Die Entscheidung bringt weitreichende Konsequenzen und Risiken mit sich: Der EuGH erteilt einer isolierten, rechtsträgerbezogenen Betrachtungsweise für die Bemessung der 80%-Grenze für Inhouse-Vergaben eine klare Absage und stellt für die Bemessung des Tätigkeitskriteriums vielmehr auf die wirtschaftliche Einheit der Unternehmensstruktur ab. Die Entscheidung verschärft damit die vergaberechtlichen Anforderungen für Inhouse-Konstellationen in Konzernstrukturen. Sie stärkt so einerseits nachhaltig den Wettbewerbsschutz und erhöht die Marktchancen für Wettbewerber. Andererseits hat sie jedoch weitreichende Konsequenzen für kommunale und andere öffentliche Unternehmen, die in der Vergangenheit Inhouse-Vergaben ohne Heranziehung des Gesamtumsatzes der Unternehmensgruppe durchgeführt haben. Diese müssen sich zum einen in Zukunft auf die häufigere Durchführung von Vergabeverfahren einstellen. Zum anderen führt die ausdrückliche Klarstellung des EuGH, dass auch Altfälle erfasst sind, zu einem erhöhten Prüfbedarf bereits durchgeführter Inhouse-Vergaben. Das gilt insbesondere in Fällen, in denen Wettbewerber nach § 135 GWB noch die Möglichkeit haben, die Unwirksamkeit der Beauftragung feststellen zu lassen. Der EuGH äußert sich nicht dazu, ob im Übrigen ein Bestandsschutz greift. Es spricht jedoch einiges dafür, dass ein Bestandsschutz nicht greift, auch wenn die Beauftragung durch Dritte nicht mehr angreifbar ist. Materiell-rechtlich liegen die Voraussetzungen einer Inhouse-Beauftragung nicht vor, selbst wenn die Unwirksamkeit nach § 135 GWB nicht mehr festgestellt werden kann. Dies könnte jedoch insbesondere bei fördermittelfinanzierten Projekten dazu führen, dass eine Rückforderung von Fördermitteln droht, weil eine Bekanntmachung unterblieben ist. Ausdrücklich entschieden ist diese Frage durch nationale Gerichte bisher aber nicht.
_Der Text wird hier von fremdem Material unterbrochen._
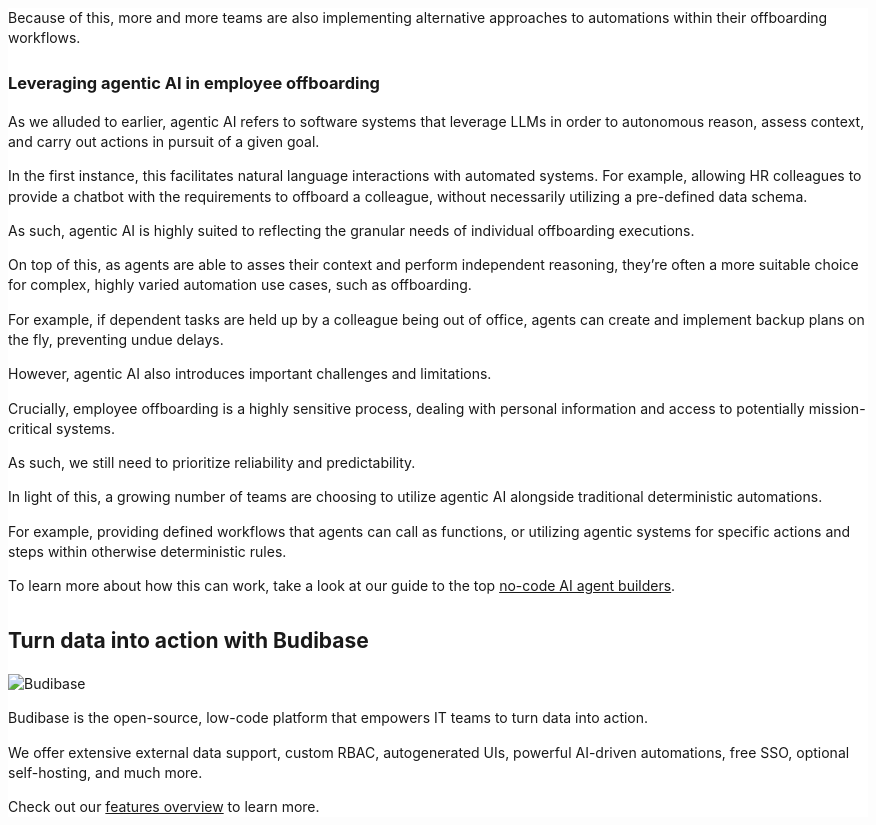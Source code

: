 Because of this, more and more teams are also implementing alternative approaches to automations within their offboarding workflows.

### Leveraging agentic AI in employee offboarding

As we alluded to earlier, agentic AI refers to software systems that leverage LLMs in order to autonomous reason, assess context, and carry out actions in pursuit of a given goal.

In the first instance, this facilitates natural language interactions with automated systems. For example, allowing HR colleagues to provide a chatbot with the requirements to offboard a colleague, without necessarily utilizing a pre-defined data schema.

As such, agentic AI is highly suited to reflecting the granular needs of individual offboarding executions.

On top of this, as agents are able to asses their context and perform independent reasoning, they’re often a more suitable choice for complex, highly varied automation use cases, such as offboarding.

For example, if dependent tasks are held up by a colleague being out of office, agents can create and implement backup plans on the fly, preventing undue delays.

However, agentic AI also introduces important challenges and limitations.

Crucially, employee offboarding is a highly sensitive process, dealing with personal information and access to potentially mission-critical systems.

As such, we still need to prioritize reliability and predictability.

In light of this, a growing number of teams are choosing to utilize agentic AI alongside traditional deterministic automations. 

For example, providing defined workflows that agents can call as functions, or utilizing agentic systems for specific actions and steps within otherwise deterministic rules.

To learn more about how this can work, take a look at our guide to the top [no-code AI agent builders](https://budibase.com/blog/ai-agents/no-code-ai-agent-builders/).

## Turn data into action with Budibase
![Budibase](https://res.cloudinary.com/daog6scxm/image/upload/v1760351646/cms/employee-offboarding/Budibase_exrfcb.webp "Budibase")

Budibase is the open-source, low-code platform that empowers IT teams to turn data into action.

We offer extensive external data support, custom RBAC, autogenerated UIs, powerful AI-driven automations, free SSO, optional self-hosting, and much more.

Check out our [features overview](https://budibase.com/product/) to learn more.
Zudem stellen sich weitere Fragen, insbesondere auch im Hinblick auf eine inverse oder horizontale Inhouse-Beauftragung. Nicht geklärt ist bisher, ob nur auf die konsolidierten Jahresabschlüsse der an der Auftragsvergabe beteiligten Tochtergesellschaften abzustellen ist oder ob möglicherweise der gesamte „Konzern Stadt“ durch am Markt generierte Drittumsätze infiziert ist.